Going line by line through the records below, count those with the word "createdAt" and give only the count.

#### Supplied entries:
┌──

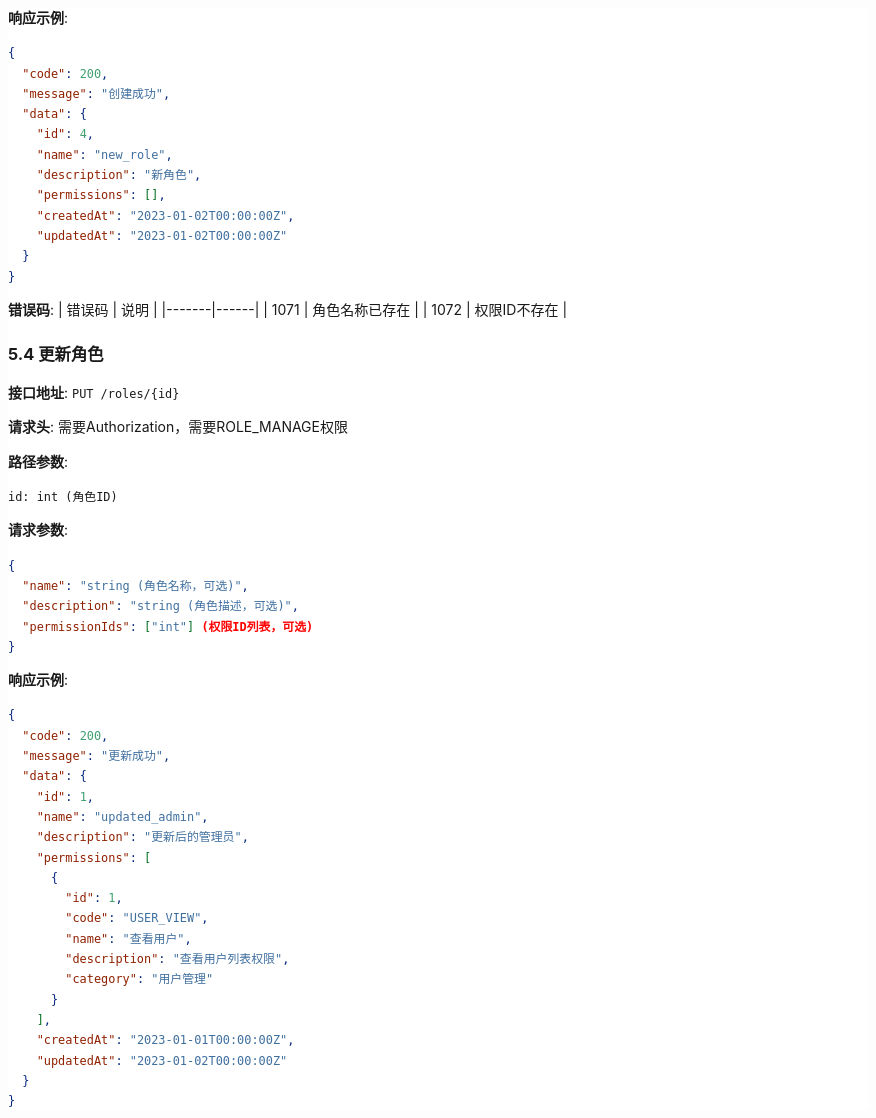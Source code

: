 **响应示例**:
```json
{
  "code": 200,
  "message": "创建成功",
  "data": {
    "id": 4,
    "name": "new_role",
    "description": "新角色",
    "permissions": [],
    "createdAt": "2023-01-02T00:00:00Z",
    "updatedAt": "2023-01-02T00:00:00Z"
  }
}
```

**错误码**:
| 错误码 | 说明 |
|-------|------|
| 1071 | 角色名称已存在 |
| 1072 | 权限ID不存在 |

### 5.4 更新角色

**接口地址**: `PUT /roles/{id}`

**请求头**: 需要Authorization，需要ROLE_MANAGE权限

**路径参数**:
```
id: int (角色ID)
```

**请求参数**:
```json
{
  "name": "string (角色名称，可选)",
  "description": "string (角色描述，可选)",
  "permissionIds": ["int"] (权限ID列表，可选)
}
```

**响应示例**:
```json
{
  "code": 200,
  "message": "更新成功",
  "data": {
    "id": 1,
    "name": "updated_admin",
    "description": "更新后的管理员",
    "permissions": [
      {
        "id": 1,
        "code": "USER_VIEW",
        "name": "查看用户",
        "description": "查看用户列表权限",
        "category": "用户管理"
      }
    ],
    "createdAt": "2023-01-01T00:00:00Z",
    "updatedAt": "2023-01-02T00:00:00Z"
  }
}
```
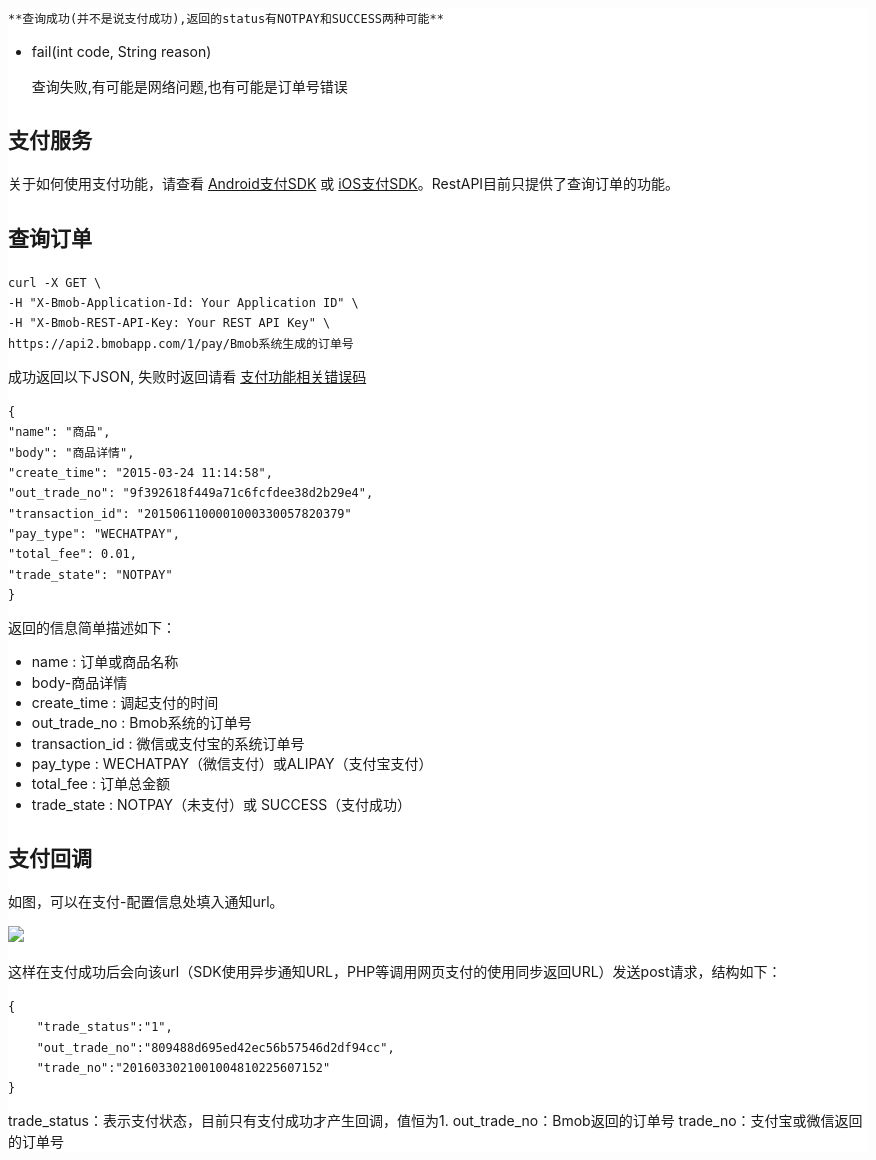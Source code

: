 	**查询成功(并不是说支付成功),返回的status有NOTPAY和SUCCESS两种可能**

- fail(int code, String reason)

	查询失败,有可能是网络问题,也有可能是订单号错误



## 支付服务
关于如何使用支付功能，请查看 [Android支付SDK](/androidpay/index.html?menukey=fast_start&key=start_android_pay "Android支付SDK") 或 [iOS支付SDK](/iospay/index.html?menukey=fast_start&key=start_ios_pay "iOS支付SDK")。RestAPI目前只提供了查询订单的功能。

## 查询订单

    curl -X GET \
    -H "X-Bmob-Application-Id: Your Application ID" \
    -H "X-Bmob-REST-API-Key: Your REST API Key" \
    https://api2.bmobapp.com/1/pay/Bmob系统生成的订单号

成功返回以下JSON, 失败时返回请看 [支付功能相关错误码](/errorcode/index.html?menukey=otherdoc&key=errorcode#支付功能相关错误码 "支付功能相关错误码")

    {
    "name": "商品",
    "body": "商品详情",
    "create_time": "2015-03-24 11:14:58",
    "out_trade_no": "9f392618f449a71c6fcfdee38d2b29e4",
    "transaction_id": "2015061100001000330057820379"
    "pay_type": "WECHATPAY",
    "total_fee": 0.01,
    "trade_state": "NOTPAY"
    }

返回的信息简单描述如下：

- name           : 订单或商品名称
- body-商品详情
- create_time    : 调起支付的时间
- out_trade_no   : Bmob系统的订单号
- transaction_id : 微信或支付宝的系统订单号
- pay_type       : WECHATPAY（微信支付）或ALIPAY（支付宝支付）
- total_fee      : 订单总金额
- trade_state    : NOTPAY（未支付）或 SUCCESS（支付成功）

## 支付回调

如图，可以在支付-配置信息处填入通知url。

![](http://i.imgur.com/40aAkKh.png)


这样在支付成功后会向该url（SDK使用异步通知URL，PHP等调用网页支付的使用同步返回URL）发送post请求，结构如下：

```
{
	"trade_status":"1",
	"out_trade_no":"809488d695ed42ec56b57546d2df94cc",
	"trade_no":"2016033021001004810225607152"
}
```
trade_status：表示支付状态，目前只有支付成功才产生回调，值恒为1.
out_trade_no：Bmob返回的订单号
trade_no：支付宝或微信返回的订单号
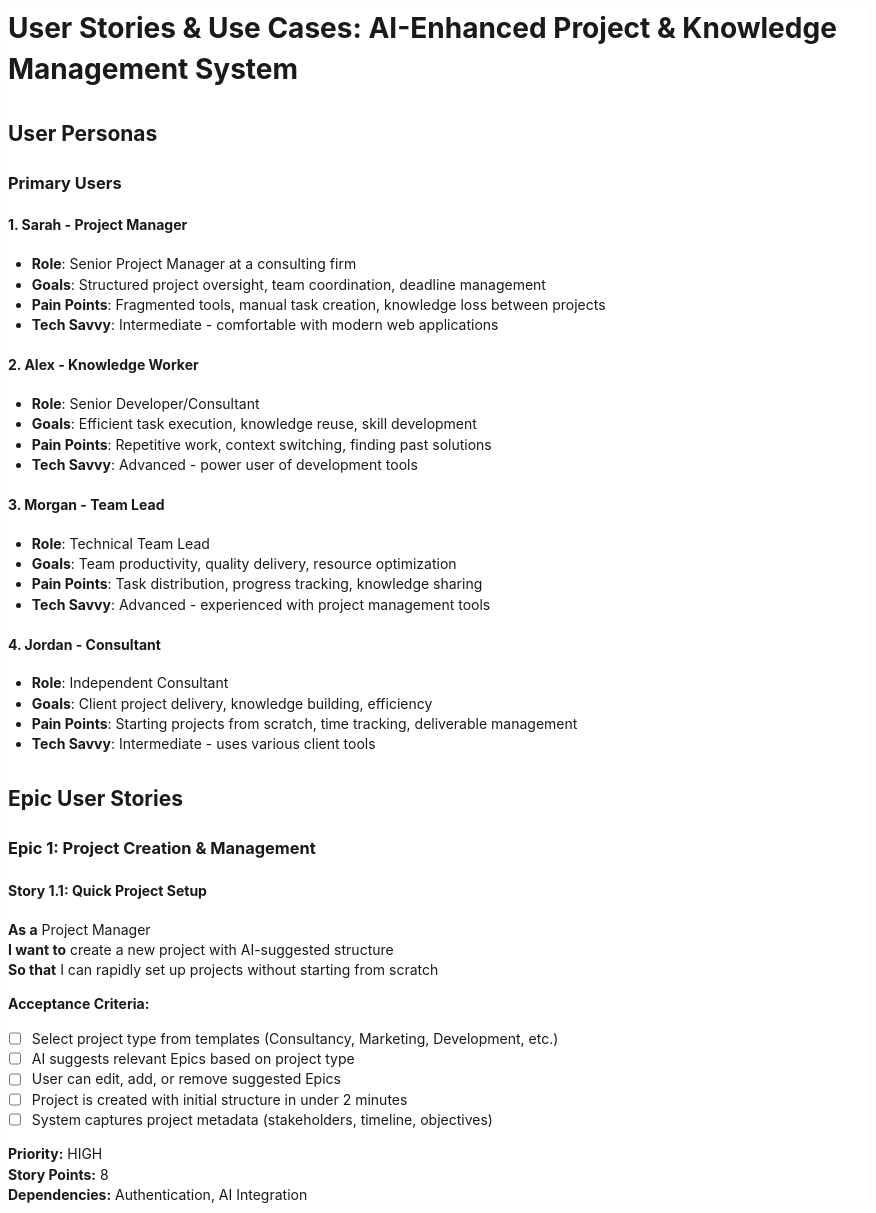 # User Stories & Use Cases: AI-Enhanced Project & Knowledge Management System

## User Personas

### Primary Users

#### 1. **Sarah - Project Manager**
- **Role**: Senior Project Manager at a consulting firm
- **Goals**: Structured project oversight, team coordination, deadline management
- **Pain Points**: Fragmented tools, manual task creation, knowledge loss between projects
- **Tech Savvy**: Intermediate - comfortable with modern web applications

#### 2. **Alex - Knowledge Worker**
- **Role**: Senior Developer/Consultant
- **Goals**: Efficient task execution, knowledge reuse, skill development
- **Pain Points**: Repetitive work, context switching, finding past solutions
- **Tech Savvy**: Advanced - power user of development tools

#### 3. **Morgan - Team Lead**
- **Role**: Technical Team Lead
- **Goals**: Team productivity, quality delivery, resource optimization
- **Pain Points**: Task distribution, progress tracking, knowledge sharing
- **Tech Savvy**: Advanced - experienced with project management tools

#### 4. **Jordan - Consultant**
- **Role**: Independent Consultant
- **Goals**: Client project delivery, knowledge building, efficiency
- **Pain Points**: Starting projects from scratch, time tracking, deliverable management
- **Tech Savvy**: Intermediate - uses various client tools

## Epic User Stories

### Epic 1: Project Creation & Management

#### Story 1.1: Quick Project Setup
**As a** Project Manager  
**I want to** create a new project with AI-suggested structure  
**So that** I can rapidly set up projects without starting from scratch

**Acceptance Criteria:**
- [ ] Select project type from templates (Consultancy, Marketing, Development, etc.)
- [ ] AI suggests relevant Epics based on project type
- [ ] User can edit, add, or remove suggested Epics
- [ ] Project is created with initial structure in under 2 minutes
- [ ] System captures project metadata (stakeholders, timeline, objectives)

**Priority:** HIGH  
**Story Points:** 8  
**Dependencies:** Authentication, AI Integration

└──

#### Finished exercise:
2